# if i may ask, what tree/wood is this?



## rabies (Apr 3, 2015)

in midwest. IA/IL
been down maybe 3years.
no bark, outside is very soft and spongy. inside is extremely hard and redish. not sure on the leaves. 



hickory? i have no clue. where or what book is there i can read to learn to identify woods and trees. im trying to learn but all info i find is so vague.

does the inside of this tree (12-14" diameter) 12' long. look useful still? could get some nice looking wood from this if sawn down


----------



## Tennessee Tim (Dec 15, 2010)

rabies said:


> in midwest. IA/IL
> been down maybe 3years.
> no bark, outside is very soft and spongy. inside is extremely hard and redish. not sure on the leaves.
> 
> ...


It is a prime canidate for the "UGLY" stuff I like sawing....wood type???? Most sap wood destroys pretty quickly...the heart wood will last some time in most hardwoods if not laying directly on damp ground. I'm in the process of sawing several different species that I let lay EXTREMELY long and did lose some timber BUT have some beauties to show-off once cut!!!

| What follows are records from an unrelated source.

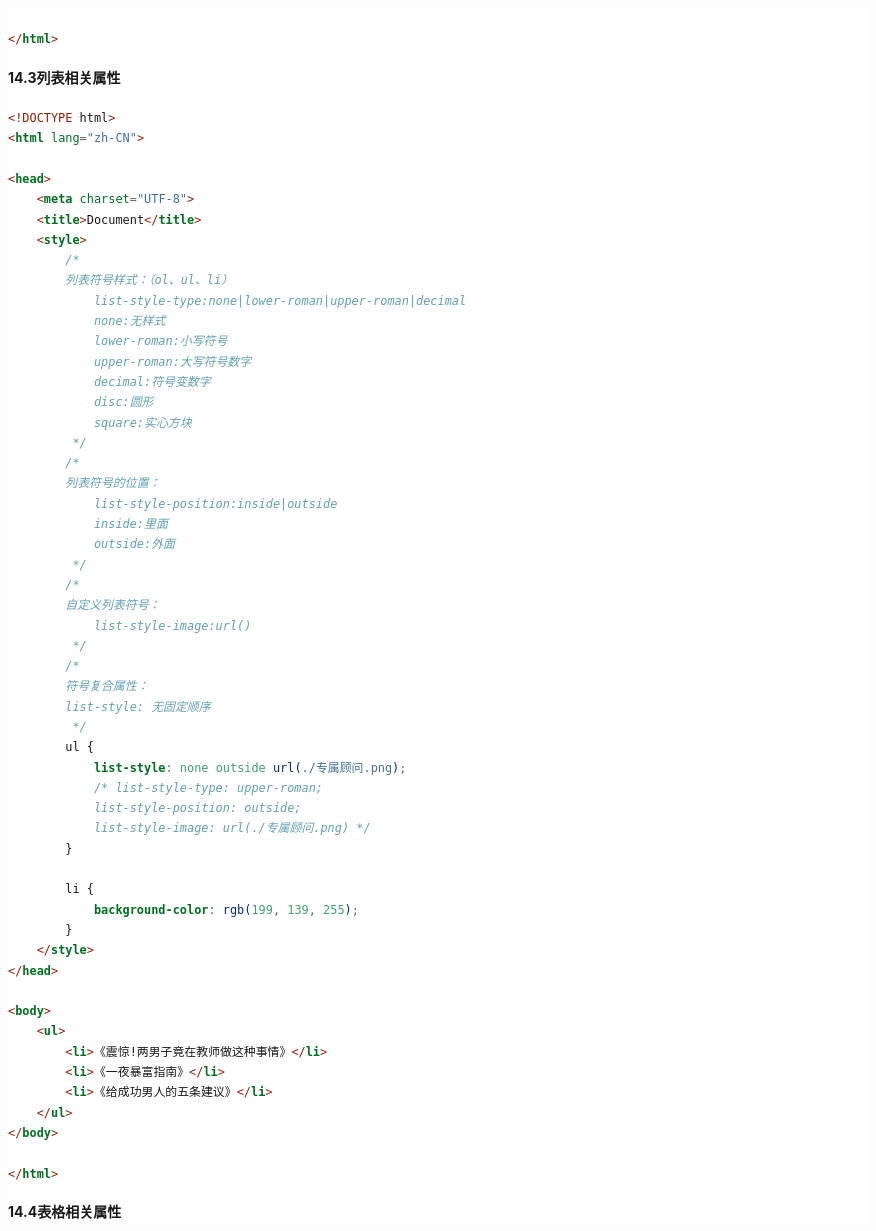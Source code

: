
 ```html

</html>
```
<a name="RBiZd"></a>
#### 14.3列表相关属性
```html
<!DOCTYPE html>
<html lang="zh-CN">

<head>
    <meta charset="UTF-8">
    <title>Document</title>
    <style>
        /*
        列表符号样式：（ol、ul、li）
            list-style-type:none|lower-roman|upper-roman|decimal
            none:无样式
            lower-roman:小写符号
            upper-roman:大写符号数字
            decimal:符号变数字
            disc:圆形
            square:实心方块
         */
        /* 
        列表符号的位置：
            list-style-position:inside|outside
            inside:里面
            outside:外面
         */
        /* 
        自定义列表符号：
            list-style-image:url()
         */
        /* 
        符号复合属性：
        list-style: 无固定顺序
         */
        ul {
            list-style: none outside url(./专属顾问.png);
            /* list-style-type: upper-roman;
            list-style-position: outside;
            list-style-image: url(./专属顾问.png) */
        }

        li {
            background-color: rgb(199, 139, 255);
        }
    </style>
</head>

<body>
    <ul>
        <li>《震惊!两男子竟在教师做这种事情》</li>
        <li>《一夜暴富指南》</li>
        <li>《给成功男人的五条建议》</li>
    </ul>
</body>

</html>
```
<a name="wlluU"></a>
#### 14.4表格相关属性
```html
```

DEFINITELY show us some pics after sawing!!!


----------



## rabies (Apr 3, 2015)

will do. heart wood is from the middle? and sap from the outside?


----------



## Steve Neul (Sep 2, 2011)

rabies said:


> will do. heart wood is from the middle? and sap from the outside?


Yes, sapwood is on the outside next to the bark. With most woods the new wood needs to age before developing the color of the heart wood. For example you know what walnut looks like but the sapwood on the outside is nearly white. 

On your log I think you will have to cut it into something to tell what kind of wood it is. It kinda looks like pecan but the annual rings suggest it's probably something which grows faster.


----------



## hwebb99 (Nov 27, 2012)

That looks like cedar.


----------



## qbilder (Dec 19, 2010)

At first glance I thought maple, but after zooming in I think it's cherry.


----------



## Hwood (Oct 21, 2011)

I would say that's been down more that 3 years. I could see that being cherry. The smell will tell ya after a cut.


----------



## ryan50hrl (Jun 30, 2012)

My guess is cherry.....


----------